By: Herosha Krishner
Successful Iranian Jewish real estate developer Ben Shaoul has sold an Upper East Side retail condo for $15.3 million in Bitcoin.
The landlord, whose firm Magnum Real Estate Group is converting 389 East 89th Street from rentals to condos, sold the 11,400-square-foot space earlier this month, The Real Deal has learned. The buyer is a Taiwanese entity called Affluent Silver International LLC, according to a person familiar with the deal.
To complete the transaction the parties used Bitpay and Starr. Eric Hedvat, a broker with Jet Real Estate who represented Magnum, said it was a “seamless process.” Shaoul declined to comment, according to a report from Real Deal.
Shaoul was born in Forest Hills, Queens, New York City to an Iranian Jewish family, is a very successful landlord, developer and a community college dropout!
After he left school, he interned for a summer with a New York-based developer run by the Ohebshalom family, (also of Persian Jewish heritage). He oversaw the renovation of his father’s property and later took out a mortgage on the building. In 1998, he and his parents co-founded Magnum Real Estate Group.] In 1999, Shaoul used the proceeds from that mortgage to buy his first property, which was located on Mott Street in Nolita, according to Wikipedia researchers.
Shaoul purchases buildings that have not been renovated for a long time and renovates them, and then increases the rent.

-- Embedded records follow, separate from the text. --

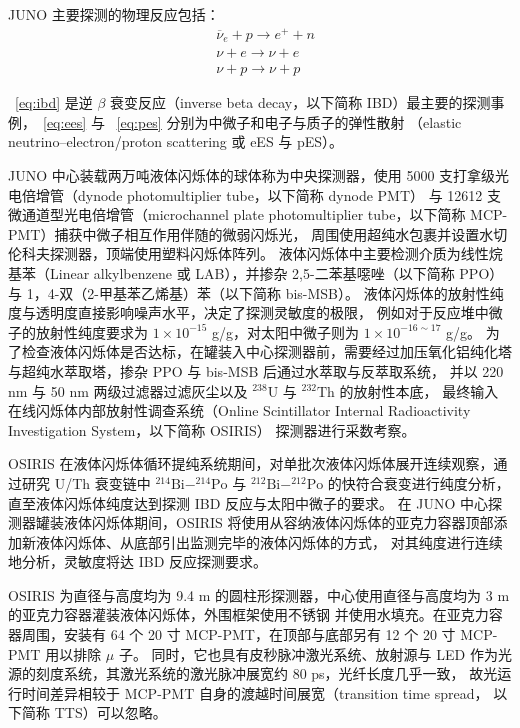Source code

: JUNO 主要探测的物理反应包括：
\begin{align}
    &\overline{\nu}_e+p\rightarrow e^++n \label{eq:ibd}\\
    &\nu+e\rightarrow\nu+e \label{eq:ees}\\
    &\nu+p\rightarrow\nu+p \label{eq:pes}
\end{align}

~\eqref{eq:ibd} 是逆 $\beta$ 衰变反应（inverse beta decay，以下简称 IBD）最主要的探测事例，~\eqref{eq:ees} 与 ~\eqref{eq:pes} 分别为中微子和电子与质子的弹性散射
（elastic neutrino–electron/proton scattering 或 eES 与 pES）。

JUNO 中心装载两万吨液体闪烁体的球体称为中央探测器，使用 5000 支打拿级光电倍增管（dynode photomultiplier tube，以下简称 dynode PMT）
与 12612 支微通道型光电倍增管（microchannel plate photomultiplier tube，以下简称 MCP-PMT）捕获中微子相互作用伴随的微弱闪烁光，
周围使用超纯水包裹并设置水切伦科夫探测器，顶端使用塑料闪烁体阵列。
液体闪烁体中主要检测介质为线性烷基苯（Linear alkylbenzene 或 LAB），并掺杂
2,5-二苯基噁唑（以下简称 PPO）与 1，4-双（2-甲基苯乙烯基）苯（以下简称 bis-MSB）。
液体闪烁体的放射性纯度与透明度直接影响噪声水平，决定了探测灵敏度的极限，
例如对于反应堆中微子的放射性纯度要求为 $1\times10^{-15}$ g/g，对太阳中微子则为 $1\times10^{-16\sim17}$ g/g。
为了检查液体闪烁体是否达标，在罐装入中心探测器前，需要经过加压氧化铝纯化塔与超纯水萃取塔，掺杂 PPO 与 bis-MSB 后通过水萃取与反萃取系统，
并以 220 nm 与 50 nm 两级过滤器过滤灰尘以及 $^{238}\text{U}$ 与 $^{232}\text{Th}$ 的放射性本底，
最终输入在线闪烁体内部放射性调查系统（Online Scintillator Internal Radioactivity Investigation System，以下简称 OSIRIS）
探测器\cite{junocollaborationDesignSensitivityJUNO2021}进行采数考察。

OSIRIS 在液体闪烁体循环提纯系统期间，对单批次液体闪烁体展开连续观察，通过研究 U/Th 衰变链中 $^{214}\text{Bi}-^{214}\text{Po}$ 与 
$^{212}\text{Bi}-^{212}\text{Po}$ 的快符合衰变进行纯度分析，直至液体闪烁体纯度达到探测 IBD 反应与太阳中微子的要求。
在 JUNO 中心探测器罐装液体闪烁体期间，OSIRIS 将使用从容纳液体闪烁体的亚克力容器顶部添加新液体闪烁体、从底部引出监测完毕的液体闪烁体的方式，
对其纯度进行连续地分析，灵敏度将达 IBD 反应探测要求。

OSIRIS 为直径与高度均为 9.4 m 的圆柱形探测器，中心使用直径与高度均为 3 m 的亚克力容器灌装液体闪烁体，外围框架使用不锈钢
并使用水填充。在亚克力容器周围，安装有 64 个 20 寸 MCP-PMT，在顶部与底部另有 12 个 20 寸 MCP-PMT 用以排除 $\mu$ 子。
同时，它也具有皮秒脉冲激光系统、放射源与 LED 作为光源的刻度系统，其激光系统的激光脉冲展宽约 80 ps，光纤长度几乎一致，
故光运行时间差异相较于 MCP-PMT 自身的渡越时间展宽（transition time spread， 以下简称 TTS）可以忽略。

He primarily focuses on the East Village has added luxury apartments on top existing buildings, all according to Wikipedia.
This powerhouse developer made headlines earlier this year.
An investor with links to a now-imprisoned oil tycoon and Chinese developer has bought 10 condos in Ben Shaoul’s Gramercy Park tower. In the last week of June, as a new set of taxes were about to be imposed on residential real estate, a buying spree of residential units ensued. As reported by the Real Deal, this portfolio of condos closed then for a combined price of more than $33 million. The units purchased range from about $2.5 million to $5.1 million each.
The units purchased range from about $2.5 million to $5.1 million each and are located on floors 15 through 21of the building, TJV reported.
Last year, Magnum went into contract with two other buyers in the building for residential condos using a Bitcoin transfer. One unit was a 624-square-foot studio with an asking price of $875,000, the other was a 989-square-foot one-bedroom with a $1.48 million price tag, Real Deal reported.
While Bitcoin is not commonly used for real estate transactions, due to the wild fluctuations of the cryptocurrency. In the last 2 years 1 bitcoin has ranged from $20,000 a bitcoin to as low as $3000 a bitcoin.